Activation of AMPKα2 is not crucial for mitochondrial uncoupling-induced metabolic effects but required to maintain skeletal muscle integrity

Mario Ost  1 Franziska Werner  1 Janine Dokas  1 Susanne Klaus  1 Anja Voigt  1
Affiliations

Activation of AMPKα2 is not crucial for mitochondrial uncoupling-induced metabolic effects but required to maintain skeletal muscle integrity

Mario Ost et al. PLoS One. .

Abstract

Transgenic (UCP1-TG) mice with ectopic expression of UCP1 in skeletal muscle (SM) show a phenotype of increased energy expenditure, improved glucose tolerance and increase substrate metabolism in SM. To investigate the potential role of skeletal muscle AMPKα2 activation in the metabolic phenotype of UCP1-TG mice we generated double transgenic (DTG) mice, by crossing of UCP1-TG mice with DN-AMPKα2 mice overexpressing a dominant negative α2 subunit of AMPK in SM which resulted in an impaired AMPKα2 activity by 90±9% in SM of DTG mice. Biometric analysis of young male mice showed decreased body weight, lean and fat mass for both UCP1-TG and DTG compared to WT and DN-AMPKα2 mice. Energy intake and weight-specific total energy expenditure were increased, both in UCP1-TG and DTG mice. Moreover, glucose tolerance, insulin sensitivity and fatty acid oxidation were not altered in DTG compared to UCP1-TG. Also uncoupling induced induction and secretion of fibroblast growth factor 21 (FGF21) from SM was preserved in DTG mice. However, voluntary physical cage activity as well as ad libitum running wheel access during night uncovered a severe activity intolerance of DTG mice. Histological analysis showed a progressive degenerative morphology in SM of DTG mice which was not observed in SM of UCP1-TG mice.
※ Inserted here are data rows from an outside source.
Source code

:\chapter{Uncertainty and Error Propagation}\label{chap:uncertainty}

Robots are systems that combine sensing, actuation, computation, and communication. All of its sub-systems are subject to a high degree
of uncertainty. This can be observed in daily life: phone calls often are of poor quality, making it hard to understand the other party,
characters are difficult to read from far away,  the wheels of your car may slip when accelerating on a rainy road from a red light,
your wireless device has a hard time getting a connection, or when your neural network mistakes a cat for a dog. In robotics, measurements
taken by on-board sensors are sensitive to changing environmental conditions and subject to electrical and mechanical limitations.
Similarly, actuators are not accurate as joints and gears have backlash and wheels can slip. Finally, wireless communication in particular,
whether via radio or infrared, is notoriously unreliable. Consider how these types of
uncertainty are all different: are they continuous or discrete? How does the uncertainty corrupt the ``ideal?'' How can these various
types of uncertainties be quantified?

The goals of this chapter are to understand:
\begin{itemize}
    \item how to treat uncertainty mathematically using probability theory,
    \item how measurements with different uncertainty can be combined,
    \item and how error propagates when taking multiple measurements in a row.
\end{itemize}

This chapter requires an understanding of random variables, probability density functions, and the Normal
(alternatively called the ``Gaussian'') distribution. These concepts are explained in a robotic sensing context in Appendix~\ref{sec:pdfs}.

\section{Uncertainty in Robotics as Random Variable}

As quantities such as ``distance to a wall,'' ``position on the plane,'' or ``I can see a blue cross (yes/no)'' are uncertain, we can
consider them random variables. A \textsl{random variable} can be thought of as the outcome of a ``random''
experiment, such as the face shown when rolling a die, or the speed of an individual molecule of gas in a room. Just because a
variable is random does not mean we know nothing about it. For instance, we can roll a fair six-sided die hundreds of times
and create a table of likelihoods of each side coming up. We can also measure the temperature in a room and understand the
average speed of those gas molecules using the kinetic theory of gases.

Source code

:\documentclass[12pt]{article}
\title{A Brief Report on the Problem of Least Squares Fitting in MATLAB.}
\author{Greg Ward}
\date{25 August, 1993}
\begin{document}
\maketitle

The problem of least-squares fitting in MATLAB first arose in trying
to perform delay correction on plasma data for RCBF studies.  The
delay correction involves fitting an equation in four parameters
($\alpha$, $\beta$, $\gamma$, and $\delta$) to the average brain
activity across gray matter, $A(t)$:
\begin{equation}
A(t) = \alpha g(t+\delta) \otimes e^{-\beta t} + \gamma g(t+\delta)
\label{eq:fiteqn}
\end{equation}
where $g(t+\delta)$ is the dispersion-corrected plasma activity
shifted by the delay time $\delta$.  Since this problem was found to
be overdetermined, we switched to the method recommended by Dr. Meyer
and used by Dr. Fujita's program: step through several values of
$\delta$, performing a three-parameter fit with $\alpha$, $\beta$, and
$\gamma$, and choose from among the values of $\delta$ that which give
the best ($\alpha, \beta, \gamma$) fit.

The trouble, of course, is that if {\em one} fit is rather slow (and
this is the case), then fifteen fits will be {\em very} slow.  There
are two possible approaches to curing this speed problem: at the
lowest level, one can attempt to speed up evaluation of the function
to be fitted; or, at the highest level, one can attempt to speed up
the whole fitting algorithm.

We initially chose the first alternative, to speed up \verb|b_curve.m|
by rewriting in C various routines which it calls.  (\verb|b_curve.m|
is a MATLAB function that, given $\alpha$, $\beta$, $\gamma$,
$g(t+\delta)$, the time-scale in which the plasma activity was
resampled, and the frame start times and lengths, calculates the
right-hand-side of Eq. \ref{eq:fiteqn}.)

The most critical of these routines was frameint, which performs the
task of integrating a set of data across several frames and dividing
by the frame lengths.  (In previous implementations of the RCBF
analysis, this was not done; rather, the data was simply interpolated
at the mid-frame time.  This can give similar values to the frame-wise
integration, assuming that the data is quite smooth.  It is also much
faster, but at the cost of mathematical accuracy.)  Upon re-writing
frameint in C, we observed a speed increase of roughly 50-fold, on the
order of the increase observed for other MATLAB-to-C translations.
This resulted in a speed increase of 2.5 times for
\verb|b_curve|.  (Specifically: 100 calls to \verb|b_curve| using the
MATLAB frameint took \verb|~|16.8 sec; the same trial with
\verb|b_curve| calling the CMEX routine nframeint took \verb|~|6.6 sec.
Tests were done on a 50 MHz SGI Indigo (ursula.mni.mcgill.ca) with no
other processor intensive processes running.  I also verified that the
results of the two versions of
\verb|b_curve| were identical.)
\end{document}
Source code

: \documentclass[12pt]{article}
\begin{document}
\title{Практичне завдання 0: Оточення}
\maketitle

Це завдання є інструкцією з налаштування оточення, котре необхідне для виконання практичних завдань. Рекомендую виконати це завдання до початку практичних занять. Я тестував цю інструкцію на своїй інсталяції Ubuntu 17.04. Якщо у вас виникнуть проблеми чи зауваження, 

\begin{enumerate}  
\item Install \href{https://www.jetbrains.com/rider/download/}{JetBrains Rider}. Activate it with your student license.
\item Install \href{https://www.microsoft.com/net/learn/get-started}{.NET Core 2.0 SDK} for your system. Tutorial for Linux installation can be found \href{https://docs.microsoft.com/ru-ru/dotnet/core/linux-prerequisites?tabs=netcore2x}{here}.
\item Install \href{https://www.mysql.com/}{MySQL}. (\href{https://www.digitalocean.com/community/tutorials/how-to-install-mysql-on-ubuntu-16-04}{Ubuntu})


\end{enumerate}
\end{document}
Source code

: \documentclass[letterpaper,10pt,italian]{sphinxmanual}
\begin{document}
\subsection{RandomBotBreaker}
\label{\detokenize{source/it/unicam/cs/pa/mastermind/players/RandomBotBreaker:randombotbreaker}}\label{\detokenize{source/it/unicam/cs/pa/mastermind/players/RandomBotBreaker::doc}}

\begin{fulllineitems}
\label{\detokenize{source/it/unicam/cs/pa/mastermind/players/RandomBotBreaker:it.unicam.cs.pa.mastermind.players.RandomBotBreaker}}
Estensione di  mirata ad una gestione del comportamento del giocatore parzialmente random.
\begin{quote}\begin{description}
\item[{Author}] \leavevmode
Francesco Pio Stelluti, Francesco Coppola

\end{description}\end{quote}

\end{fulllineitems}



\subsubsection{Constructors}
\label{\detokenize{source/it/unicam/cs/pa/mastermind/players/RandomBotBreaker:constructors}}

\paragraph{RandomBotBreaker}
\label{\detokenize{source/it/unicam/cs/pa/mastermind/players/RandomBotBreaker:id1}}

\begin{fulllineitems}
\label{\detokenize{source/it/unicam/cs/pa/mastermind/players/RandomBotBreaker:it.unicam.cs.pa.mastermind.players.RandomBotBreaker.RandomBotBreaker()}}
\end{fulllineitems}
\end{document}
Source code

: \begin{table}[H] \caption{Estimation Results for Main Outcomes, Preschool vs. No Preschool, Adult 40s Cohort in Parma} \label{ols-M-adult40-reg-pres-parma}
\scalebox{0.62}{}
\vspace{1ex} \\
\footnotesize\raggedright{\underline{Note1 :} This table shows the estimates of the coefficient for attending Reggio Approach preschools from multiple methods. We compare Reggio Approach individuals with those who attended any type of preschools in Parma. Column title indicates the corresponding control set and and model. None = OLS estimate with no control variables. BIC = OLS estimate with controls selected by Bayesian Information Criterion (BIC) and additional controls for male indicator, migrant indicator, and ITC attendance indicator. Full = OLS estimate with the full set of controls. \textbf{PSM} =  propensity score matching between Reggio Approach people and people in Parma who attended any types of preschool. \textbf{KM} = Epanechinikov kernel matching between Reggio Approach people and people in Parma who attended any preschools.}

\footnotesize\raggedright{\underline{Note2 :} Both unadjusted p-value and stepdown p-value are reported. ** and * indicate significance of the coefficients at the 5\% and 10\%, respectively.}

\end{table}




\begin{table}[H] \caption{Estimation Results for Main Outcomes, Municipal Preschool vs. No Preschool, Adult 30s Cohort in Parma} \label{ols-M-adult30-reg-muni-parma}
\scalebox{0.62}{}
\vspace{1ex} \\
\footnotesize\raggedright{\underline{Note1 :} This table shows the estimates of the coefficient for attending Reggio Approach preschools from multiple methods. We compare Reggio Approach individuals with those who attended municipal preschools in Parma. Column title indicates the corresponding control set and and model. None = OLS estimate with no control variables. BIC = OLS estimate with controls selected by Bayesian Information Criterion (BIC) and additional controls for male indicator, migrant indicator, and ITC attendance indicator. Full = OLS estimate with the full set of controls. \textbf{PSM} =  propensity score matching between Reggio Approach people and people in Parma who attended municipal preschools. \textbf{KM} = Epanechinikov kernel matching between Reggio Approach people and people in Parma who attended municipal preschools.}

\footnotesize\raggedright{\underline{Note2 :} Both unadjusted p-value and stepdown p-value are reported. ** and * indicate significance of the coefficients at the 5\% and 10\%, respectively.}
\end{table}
Moreover, ATP-depletion related cellular stress response via heat shock protein 70 was highly induced, whereas capillarization regulator VEGF was suppressed in DTG muscle. In addition, AMPKα2-mediated induction of mitophagy regulator ULK1 was suppressed in DTG mice, as well as mitochondrial respiratory capacity and content. In conclusion, we demonstrate that AMPKα2 is dispensable for SM mitochondrial uncoupling induced metabolic effects on whole body energy balance, glucose homeostasis and insulin sensitivity. But strikingly, activation of AMPKα2 seems crucial for maintaining SM function, integrity and the ability to compensate chronic metabolic stress induced by SM mitochondrial uncoupling.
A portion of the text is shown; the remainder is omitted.